Un ukase présidentiel cavalièrement livré à domicile par une estafette à moto et adressé au Premier ministre désigné. Re-désigné, pourrait-on même dire, puisque le libellé de l’enveloppe ne décerne plus à Saad Hariri que le titre d’ancien chef de gouvernement : de has been, quoi. À l’injure répondait, comme on sait, un cinglant réquisitoire du leader sunnite, prononcé au sortir d’un bref et orageux entretien avec le chef de l’État.


Pour surréelles que soient les dernières péripéties du conflit opposant les deux pôles de l’exécutif, elles ne font, après tout, que s’ajouter à une longue collection d’incongruités, d’abominations et de violations flagrantes de la Constitution dont peut se vanter la démocratie à la libanaise. Sauf que cette fois, les bricoleurs installés au pouvoir ne peuvent plus invoquer les circonstances atténuantes que leur autorisait, par exemple, la guerre de quinze ans. Entre autres énormités, le Liban de la fin des années 80 se voyait ainsi affublé de deux gouvernements rivaux. Or comme il fallait bien verser leurs traitements et soldes aux fonctionnaires et militaires relevant de l’un ou l’autre bord, de braves coursiers se chargeaient de collecter, ça et là, les signatures de rigueur : le procédé avait même obtenu la jolie appellation de décrets ambulants.

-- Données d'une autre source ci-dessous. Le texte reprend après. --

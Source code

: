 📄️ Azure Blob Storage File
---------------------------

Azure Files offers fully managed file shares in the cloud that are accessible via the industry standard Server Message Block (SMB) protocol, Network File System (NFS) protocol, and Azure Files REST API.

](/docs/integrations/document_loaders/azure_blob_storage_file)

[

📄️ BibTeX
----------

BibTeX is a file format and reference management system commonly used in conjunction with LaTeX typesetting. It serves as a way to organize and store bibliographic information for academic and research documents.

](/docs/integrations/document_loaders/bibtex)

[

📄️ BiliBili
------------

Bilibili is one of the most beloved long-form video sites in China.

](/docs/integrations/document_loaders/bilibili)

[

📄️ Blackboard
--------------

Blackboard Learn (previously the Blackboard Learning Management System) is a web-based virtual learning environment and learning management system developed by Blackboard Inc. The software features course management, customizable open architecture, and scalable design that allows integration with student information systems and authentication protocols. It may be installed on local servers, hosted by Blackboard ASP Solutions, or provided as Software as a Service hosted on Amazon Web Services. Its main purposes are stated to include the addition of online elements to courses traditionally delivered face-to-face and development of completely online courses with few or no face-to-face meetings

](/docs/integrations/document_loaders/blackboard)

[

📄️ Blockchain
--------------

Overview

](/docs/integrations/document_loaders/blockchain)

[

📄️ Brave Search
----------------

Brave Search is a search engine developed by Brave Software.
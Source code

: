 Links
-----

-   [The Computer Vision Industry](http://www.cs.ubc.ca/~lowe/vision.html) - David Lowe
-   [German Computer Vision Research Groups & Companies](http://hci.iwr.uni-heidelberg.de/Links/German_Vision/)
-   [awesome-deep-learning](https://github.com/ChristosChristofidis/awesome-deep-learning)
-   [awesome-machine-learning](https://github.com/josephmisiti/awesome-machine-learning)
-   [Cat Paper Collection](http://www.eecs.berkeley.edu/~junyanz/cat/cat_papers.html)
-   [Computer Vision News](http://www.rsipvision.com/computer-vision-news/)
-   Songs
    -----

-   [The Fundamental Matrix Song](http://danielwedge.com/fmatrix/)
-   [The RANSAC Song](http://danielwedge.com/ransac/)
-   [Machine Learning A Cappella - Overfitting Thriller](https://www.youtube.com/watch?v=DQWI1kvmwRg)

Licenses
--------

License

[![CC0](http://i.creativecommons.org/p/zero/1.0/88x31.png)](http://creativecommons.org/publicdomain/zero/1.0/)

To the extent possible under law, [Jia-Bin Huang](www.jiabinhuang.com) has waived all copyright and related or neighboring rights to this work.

Le temps n’est plus, toutefois, où l’on pouvait encore s’étonner, voire s’alarmer, de toutes ces violences faites aux formes : on ne s’embarrasse pas de souliers vernis pour parcourir un champ de ruines. Par contre, l’urgence du moment commande de mettre le holà à cette course insensée vers le fond de l’abîme qui sous-tend la rhétorique du pouvoir en place. Particulièrement désastreuse est ainsi la mission de récupération des droits des chrétiens dont se prévaut le parti présidentiel pour imposer ses conditions, et retarder d’autant la formation d’un nouveau gouvernement. Car, en attendant, le pays sombre chaque jour un peu plus dans le chaos ; il se vide de ses œuvres vives, de ses élites professionnelles : très précisément chrétiennes, en bonne partie. Cet atterrant phénomène, les adversaires du général Aoun ne manquent d’ailleurs pas de rappeler qu’il s’est invariablement produit à chaque tournant de sa tumultueuse carrière. Les droits des chrétiens, ce n’est pas avec un tiers de blocage au gouvernement (ah, la maudite invention!) que le président sera en mesure de les garantir. Il le sera encore moins si, dans sa quête, il se fie principalement au soutien d’une milice chiite répondant à des motivations et obédiences bien à elle, tant tactiques que stratégiques. Comment, dès lors, convaincre sérieusement les chrétiens que c’est pour eux qu’on se voue et se dévoue à la tâche d’obstruction ; oui, que c’est bien pour eux et non pour la survie et la fortune politiques du gendre et dauphin, déjà sévèrement sanctionné par la contestation populaire comme par l’administration américaine ?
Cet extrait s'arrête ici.